▶ [Work item]: Directions for the data below: repeat exactly the lines from the one with "Most of the" through the one with "Путь к аудио", both included, and omit all pictures.

▶ [Dataset content]:
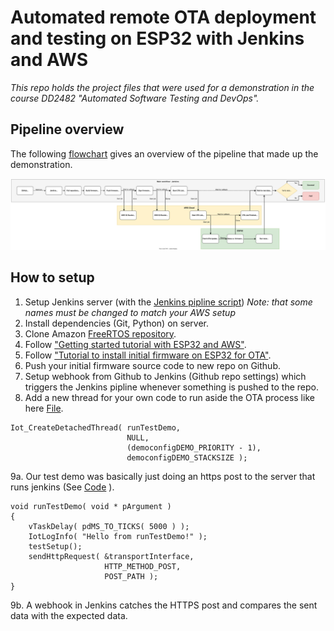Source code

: # Automated remote OTA deployment and testing on ESP32 with Jenkins and AWS

_This repo holds the project files that were used for a demonstration in the course DD2482 "Automated Software Testing and DevOps"._

## Pipeline overview
The following [flowchart](https://raw.githubusercontent.com/EdmanJohan/DD2482-ESP-CICD/main/DemoWorkFlow.svg) gives an overview of the pipeline
that made up the demonstration.

![WorkFlow](./DemoWorkFlow.svg)

## How to setup

1. Setup Jenkins server (with the [Jenkins pipline script](./jenkinsfile)) _Note: that some names must be changed to match your AWS setup_
2. Install dependencies (Git, Python) on server.
3. Clone Amazon [FreeRTOS repository](https://github.com/aws/amazon-freertos).
4. Follow ["Getting started tutorial with ESP32 and AWS"](https://docs.aws.amazon.com/freertos/latest/userguide/getting_started_espressif.html).
5. Follow ["Tutorial to install initial firmware on ESP32 for OTA"](https://docs.aws.amazon.com/freertos/latest/userguide/burn-initial-firmware-esp.html).
6. Push your initial firmware source code to new repo on Github.
7. Setup webhook from Github to Jenkins (Github repo settings) which triggers the Jenkins pipline whenever something is pushed to the repo.
8. Add a new thread for your own code to run aside the OTA process like here [File](/demos/demo_runner/iot_demo_runner.c).
```
Iot_CreateDetachedThread( runTestDemo,
                          NULL,
                          (democonfigDEMO_PRIORITY - 1),
                          democonfigDEMO_STACKSIZE );
```
9a. Our test demo was basically just doing an https post to the server that runs jenkins (See [Code](demos/demo_runner/dd2482.c) ).
```
void runTestDemo( void * pArgument )
{
    vTaskDelay( pdMS_TO_TICKS( 5000 ) );
    IotLogInfo( "Hello from runTestDemo!" );
    testSetup();
    sendHttpRequest( &transportInterface,
                     HTTP_METHOD_POST,
                     POST_PATH );
}
```
9b. A webhook in Jenkins catches the HTTPS post and compares the sent data with the expected data.
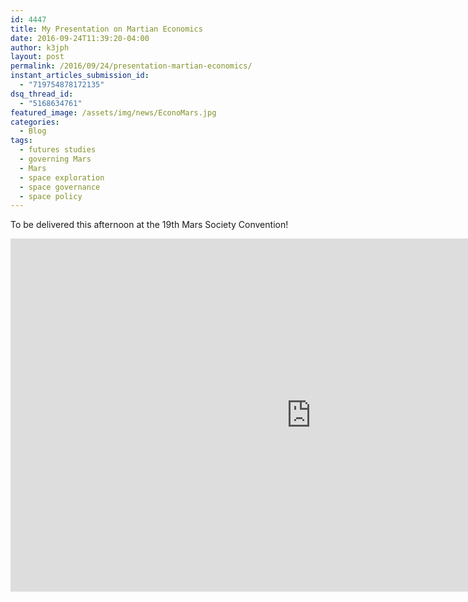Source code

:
 ```yaml
---
id: 4447
title: My Presentation on Martian Economics
date: 2016-09-24T11:39:20-04:00
author: k3jph
layout: post
permalink: /2016/09/24/presentation-martian-economics/
instant_articles_submission_id:
  - "719754878172135"
dsq_thread_id:
  - "5168634761"
featured_image: /assets/img/news/EconoMars.jpg
categories:
  - Blog
tags:
  - futures studies
  - governing Mars
  - Mars
  - space exploration
  - space governance
  - space policy
---
```

To be delivered this afternoon at the 19th Mars Society Convention!

<iframe src='https://onedrive.live.com/embed?cid=C4DA866F3B02B780&resid=C4DA866F3B02B780%213853&authkey=AGnrmd8SPYntwbo&em=2&wdAr=1.7777777777777777' width='962px' height='565px' frameborder='0'>This is an embedded <a target='_blank' href='https://office.com'>Microsoft Office</a> presentation, powered by <a target='_blank' href='https://office.com/webapps'>Office Online</a>.</iframe>
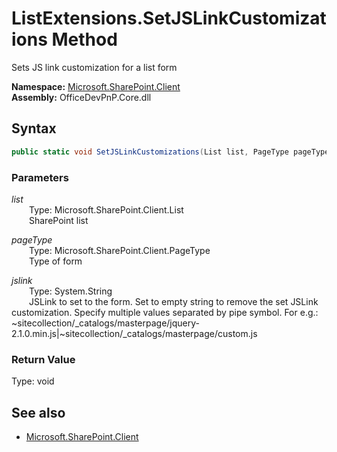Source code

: # ListExtensions.SetJSLinkCustomizations Method  
Sets JS link customization for a list form  

**Namespace:** [Microsoft.SharePoint.Client](Microsoft.SharePoint.Client.md)  
**Assembly:** OfficeDevPnP.Core.dll  
## Syntax
```C#
public static void SetJSLinkCustomizations(List list, PageType pageType, String jslink)
```
### Parameters
*list*  
&emsp;&emsp;Type: Microsoft.SharePoint.Client.List  
&emsp;&emsp;SharePoint list  

*pageType*  
&emsp;&emsp;Type: Microsoft.SharePoint.Client.PageType  
&emsp;&emsp;Type of form  

*jslink*  
&emsp;&emsp;Type: System.String  
&emsp;&emsp;JSLink to set to the form. Set to empty string to remove the set JSLink customization.
            Specify multiple values separated by pipe symbol. For e.g.: ~sitecollection/_catalogs/masterpage/jquery-2.1.0.min.js|~sitecollection/_catalogs/masterpage/custom.js
              

### Return Value
Type: void  

## See also
- [Microsoft.SharePoint.Client](Microsoft.SharePoint.Client.md)
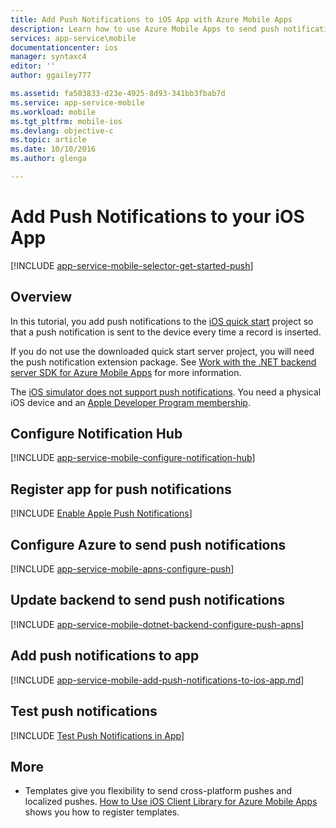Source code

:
 ```yaml
---
title: Add Push Notifications to iOS App with Azure Mobile Apps
description: Learn how to use Azure Mobile Apps to send push notifications to your iOS app.
services: app-service\mobile
documentationcenter: ios
manager: syntaxc4
editor: ''
author: ggailey777

ms.assetid: fa503833-d23e-4925-8d93-341bb3fbab7d
ms.service: app-service-mobile
ms.workload: mobile
ms.tgt_pltfrm: mobile-ios
ms.devlang: objective-c
ms.topic: article
ms.date: 10/10/2016
ms.author: glenga

---
```

# Add Push Notifications to your iOS App
[!INCLUDE [app-service-mobile-selector-get-started-push](../../includes/app-service-mobile-selector-get-started-push.md)]

## Overview
In this tutorial, you add push notifications to the [iOS quick start] project so that a push notification is sent to the device every time a record is inserted.

If you do not use the downloaded quick start server project, you will need the push notification extension package. See [Work with the .NET backend server SDK for Azure Mobile Apps](app-service-mobile-dotnet-backend-how-to-use-server-sdk.md) for more information.

The [iOS simulator does not support push notifications](https://developer.apple.com/library/ios/documentation/IDEs/Conceptual/iOS_Simulator_Guide/TestingontheiOSSimulator.html). You need a physical iOS device and an [Apple Developer Program membership](https://developer.apple.com/programs/ios/).

## <a name="configure-hub"></a>Configure Notification Hub
[!INCLUDE [app-service-mobile-configure-notification-hub](../../includes/app-service-mobile-configure-notification-hub.md)]

## <a id="register"></a>Register app for push notifications
[!INCLUDE [Enable Apple Push Notifications](../../includes/enable-apple-push-notifications.md)]

## Configure Azure to send push notifications
[!INCLUDE [app-service-mobile-apns-configure-push](../../includes/app-service-mobile-apns-configure-push.md)]

## <a id="update-server"></a>Update backend to send push notifications
[!INCLUDE [app-service-mobile-dotnet-backend-configure-push-apns](../../includes/app-service-mobile-dotnet-backend-configure-push-apns.md)]

## <a id="add-push"></a>Add push notifications to app
[!INCLUDE [app-service-mobile-add-push-notifications-to-ios-app.md](../../includes/app-service-mobile-add-push-notifications-to-ios-app.md)]

## <a id="test"></a>Test push notifications
[!INCLUDE [Test Push Notifications in App](../../includes/test-push-notifications-in-app.md)]

## <a id="more"></a>More
* Templates give you flexibility to send cross-platform pushes and localized pushes. [How to Use iOS Client Library for Azure Mobile Apps](app-service-mobile-ios-how-to-use-client-library.md#templates) shows you how to register templates.

<!-- Anchors.  -->

<!-- Images. -->

<!-- URLs. -->
[iOS quick start]: app-service-mobile-ios-get-started.md

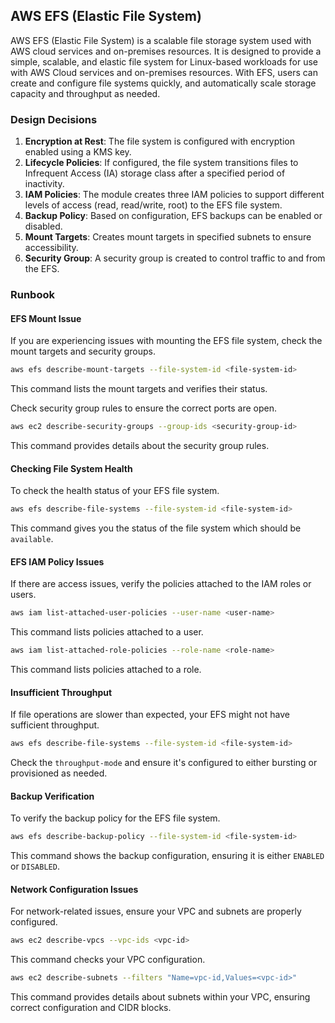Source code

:## AWS EFS (Elastic File System)

AWS EFS (Elastic File System) is a scalable file storage system used with AWS cloud services and on-premises resources. It is designed to provide a simple, scalable, and elastic file system for Linux-based workloads for use with AWS Cloud services and on-premises resources. With EFS, users can create and configure file systems quickly, and automatically scale storage capacity and throughput as needed.

### Design Decisions

1. **Encryption at Rest**: The file system is configured with encryption enabled using a KMS key.
2. **Lifecycle Policies**: If configured, the file system transitions files to Infrequent Access (IA) storage class after a specified period of inactivity.
3. **IAM Policies**: The module creates three IAM policies to support different levels of access (read, read/write, root) to the EFS file system.
4. **Backup Policy**: Based on configuration, EFS backups can be enabled or disabled.
5. **Mount Targets**: Creates mount targets in specified subnets to ensure accessibility.
6. **Security Group**: A security group is created to control traffic to and from the EFS.

### Runbook

#### EFS Mount Issue

If you are experiencing issues with mounting the EFS file system, check the mount targets and security groups.

```sh
aws efs describe-mount-targets --file-system-id <file-system-id>
```
This command lists the mount targets and verifies their status.

Check security group rules to ensure the correct ports are open.

```sh
aws ec2 describe-security-groups --group-ids <security-group-id>
```
This command provides details about the security group rules.

#### Checking File System Health

To check the health status of your EFS file system.

```sh
aws efs describe-file-systems --file-system-id <file-system-id>
```

This command gives you the status of the file system which should be `available`.

#### EFS IAM Policy Issues

If there are access issues, verify the policies attached to the IAM roles or users.

```sh
aws iam list-attached-user-policies --user-name <user-name>
```
This command lists policies attached to a user.

```sh
aws iam list-attached-role-policies --role-name <role-name>
```
This command lists policies attached to a role.

#### Insufficient Throughput

If file operations are slower than expected, your EFS might not have sufficient throughput.

```sh
aws efs describe-file-systems --file-system-id <file-system-id>
```
Check the `throughput-mode` and ensure it's configured to either bursting or provisioned as needed.

#### Backup Verification

To verify the backup policy for the EFS file system.

```sh
aws efs describe-backup-policy --file-system-id <file-system-id>
```
This command shows the backup configuration, ensuring it is either `ENABLED` or `DISABLED`.

#### Network Configuration Issues

For network-related issues, ensure your VPC and subnets are properly configured.

```sh
aws ec2 describe-vpcs --vpc-ids <vpc-id>
```

This command checks your VPC configuration.

```sh
aws ec2 describe-subnets --filters "Name=vpc-id,Values=<vpc-id>"
```

This command provides details about subnets within your VPC, ensuring correct configuration and CIDR blocks.

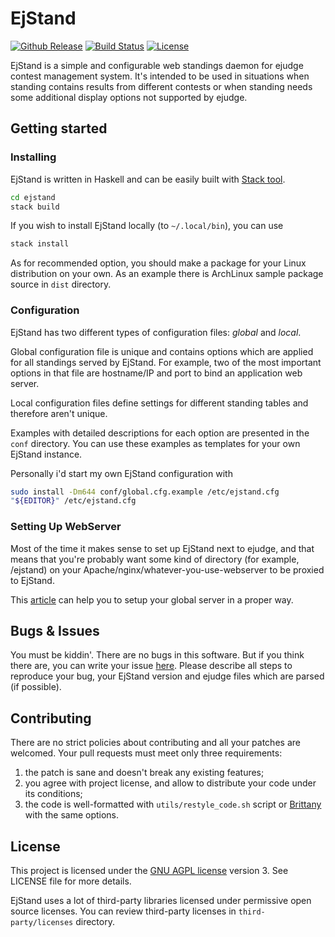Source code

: # EjStand

[![Github Release](https://img.shields.io/github/release/apathism/ejstand.svg)](https://github.com/apathism/ejstand/releases)
[![Build Status](https://img.shields.io/travis/apathism/ejstand.svg)](https://travis-ci.org/apathism/ejstand)
[![License](https://img.shields.io/github/license/apathism/ejstand.svg)](https://www.gnu.org/licenses/agpl-3.0.en.html)

EjStand is a simple and configurable web standings daemon for ejudge contest
management system. It's intended to be used in situations when standing contains
results from different contests or when standing needs some additional display
options not supported by ejudge.

## Getting started

### Installing

EjStand is written in Haskell and can be easily built with
[Stack tool](https://www.haskellstack.org/).

```bash
cd ejstand
stack build
```

If you wish to install EjStand locally (to `~/.local/bin`), you can use 
```bash
stack install
```

As for recommended option, you should make a package for your Linux
distribution on your own. As an example there is ArchLinux sample package
source in `dist` directory.

### Configuration

EjStand has two different types of configuration files: _global_ and _local_.

Global configuration file is unique and contains options which are applied for
all standings served by EjStand. For example, two of the most important options
in that file are hostname/IP and port to bind an application web server.

Local configuration files define settings for different standing tables and
therefore aren't unique.

Examples with detailed descriptions for each option are presented in the
`conf` directory. You can use these examples as templates for your own EjStand
instance.

Personally i'd start my own EjStand configuration with
```bash
sudo install -Dm644 conf/global.cfg.example /etc/ejstand.cfg
"${EDITOR}" /etc/ejstand.cfg
```

### Setting Up WebServer

Most of the time it makes sense to set up EjStand next to ejudge, and that means
that you're probably want some kind of directory (for example, /ejstand) on
your Apache/nginx/whatever-you-use-webserver to be proxied to EjStand.

This [article](https://www.nginx.com/resources/wiki/start/topics/examples/likeapache/)
can help you to setup your global server in a proper way.

## Bugs & Issues

You must be kiddin'. There are no bugs in this software. But if you think there
are, you can write your issue [here](https://github.com/apathism/ejstand/issues).
Please describe all steps to reproduce your bug, your EjStand version and ejudge
files which are parsed (if possible).

## Contributing

There are no strict policies about contributing and all your patches are
welcomed. Your pull requests must meet only three requirements:

1. the patch is sane and doesn't break any existing features;
2. you agree with project license, and allow to distribute your code under its
   conditions;
3. the code is well-formatted with `utils/restyle_code.sh` script or
   [Brittany](https://github.com/lspitzner/brittany) with the same options.

## License

This project is licensed under the
[GNU AGPL license](https://www.gnu.org/licenses/agpl-3.0.en.html) version 3.
See LICENSE file for more details.

EjStand uses a lot of third-party libraries licensed under permissive open
source licenses. You can review third-party licenses in `third-party/licenses`
directory.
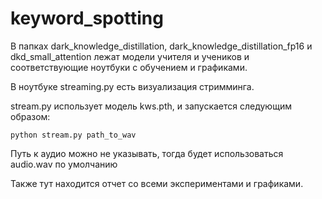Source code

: # keyword_spotting

В папках dark_knowledge_distillation, dark_knowledge_distillation_fp16 и dkd_small_attention лежат модели учителя и учеников и соответствующие ноутбуки с обучением и графиками. 

В ноутбуке streaming.py есть визуализация стримминга.

stream.py использует модель kws.pth, и запускается следующим образом: 
```
python stream.py path_to_wav
```
Путь к аудио можно не указывать, тогда будет использоваться audio.wav по умолчанию

Также тут находится отчет со всеми экспериментами и графиками.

▶ [Result of the task]:
Most of the time it makes sense to set up EjStand next to ejudge, and that means
that you're probably want some kind of directory (for example, /ejstand) on
your Apache/nginx/whatever-you-use-webserver to be proxied to EjStand.

This [article](https://www.nginx.com/resources/wiki/start/topics/examples/likeapache/)
can help you to setup your global server in a proper way.

## Bugs & Issues

You must be kiddin'. There are no bugs in this software. But if you think there
are, you can write your issue [here](https://github.com/apathism/ejstand/issues).
Please describe all steps to reproduce your bug, your EjStand version and ejudge
files which are parsed (if possible).

## Contributing

There are no strict policies about contributing and all your patches are
welcomed. Your pull requests must meet only three requirements:

1. the patch is sane and doesn't break any existing features;
2. you agree with project license, and allow to distribute your code under its
   conditions;
3. the code is well-formatted with `utils/restyle_code.sh` script or
   [Brittany](https://github.com/lspitzner/brittany) with the same options.

## License

This project is licensed under the
[GNU AGPL license](https://www.gnu.org/licenses/agpl-3.0.en.html) version 3.
See LICENSE file for more details.

EjStand uses a lot of third-party libraries licensed under permissive open
source licenses. You can review third-party licenses in `third-party/licenses`
directory.
Source code

: # keyword_spotting

В папках dark_knowledge_distillation, dark_knowledge_distillation_fp16 и dkd_small_attention лежат модели учителя и учеников и соответствующие ноутбуки с обучением и графиками. 

В ноутбуке streaming.py есть визуализация стримминга.

stream.py использует модель kws.pth, и запускается следующим образом: 
```
python stream.py path_to_wav
```
Путь к аудио можно не указывать, тогда будет использоваться audio.wav по умолчанию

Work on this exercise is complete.